Win rate (today) - for example 70%. The percentage of auction bids that your line item won. Taking into account your line item's targeting, creative sizes, bid price, frequency capping and all other factors that limit your delivery, your line item ended up winning 70% of auction bids in this example.
Total matches - for example 10,000. The number of ad requests that match your targeting and creative sizes. Total matches represents the total available impressions for your line item and is hence the maximum that could possibly be served, given your targeting and creative sizes. If you want this number to be larger you can try to add more creatives with different sizes, or you can remove some targeting.
Excluded by frequency capping - for example 3%. The share of impressions you avoid because your line item has frequency capping enabled. You can turn off or increase the frequency cap to reduce the percentage. In this example, if you remove the frequency cap then your 10% win rate may grow to 13% because you remove a limiting factor.
Excluded by Rate Limiting - for example 5%. Adnuntius adds a rate limit if you are meeting your objective(s) and your line item needs to slow down. For example, if you set your line item to deliver evenly throughout the campaign period and you are currently forecasted to overdeliver at the end of the period, then Adnuntius will slow down delivery. In this example your line item is avoids bidding on 5% of the matching requests. If you set the line item's delivery to "unsmoothed" and remove any line-item-wide rate limits then your10% win rate may grow to 15% because you remove limiting factors.
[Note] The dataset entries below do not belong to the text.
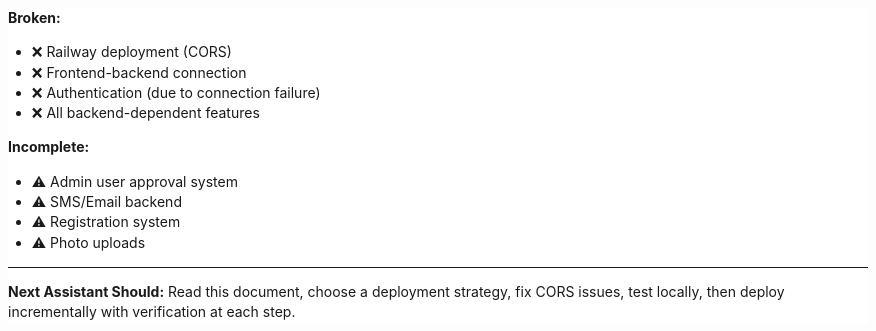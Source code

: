 **Broken:**
- ❌ Railway deployment (CORS)
- ❌ Frontend-backend connection
- ❌ Authentication (due to connection failure)
- ❌ All backend-dependent features

**Incomplete:**
- ⚠️ Admin user approval system
- ⚠️ SMS/Email backend
- ⚠️ Registration system
- ⚠️ Photo uploads

---

**Next Assistant Should:** Read this document, choose a deployment strategy, fix CORS issues, test locally, then deploy incrementally with verification at each step.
Auction bids - for example 9,200. Total matches, minus the potential impressions removed by frequency capping and rate limiting. These are the impressions that you can actually win, given your currently configured capping and rate limiting.
Win rate - for example 70%. The share of auction bids where you win the auction between all line items bidding in Adnuntius. If your win rate is less than 100% then the losses are due to either tiers (priority of the line item), sponsorship or auction price.
Impressions - for example 6,440. This is the number of impressions you have won.
Rendered impressions - for example 1,932. The impressions that are actually rendered onto a page. Differences between impressions and rendered impressions can occur for instance if the publisher uses header bidding to let multiple bidders compete for an impression. In this example the rendered impressions are 30% of the impressions, which means that out of the impressions you win in Adnuntius, you win the header bidding auction 30% of the time.
Win rate (yesterday) - for example 8%. The same as "win rate: today" but for the day before. This number can be useful as a comparison if you are trying to increase your win rate.
Please see the "Rate Limiting" graph in the example screen shot above for an example. The rate limiting shows you the burn rate of your line item in the past. Adnuntius adds a rate limit if you are meeting your objective(s) and your line item needs to slow down. For example, if you set your line item to deliver evenly throughout the campaign period and you are currently forecasted to overdeliver at the end of the period, then Adnuntius will slow down delivery.
If you're burn rate is less than 100% and you want it to deliver faster, try setting the line item's delivery to "unsmoothed" and/or turn off any rate limits.
Floor prices lets you see any floor prices applied to the publishers and sites that you target.
If you have applied dynamic bidding to your line item, bid updates can be useful to understand the bidding history and trends of your line item. The bidding history is broken down per site, and shows the max and minimum CPM bid.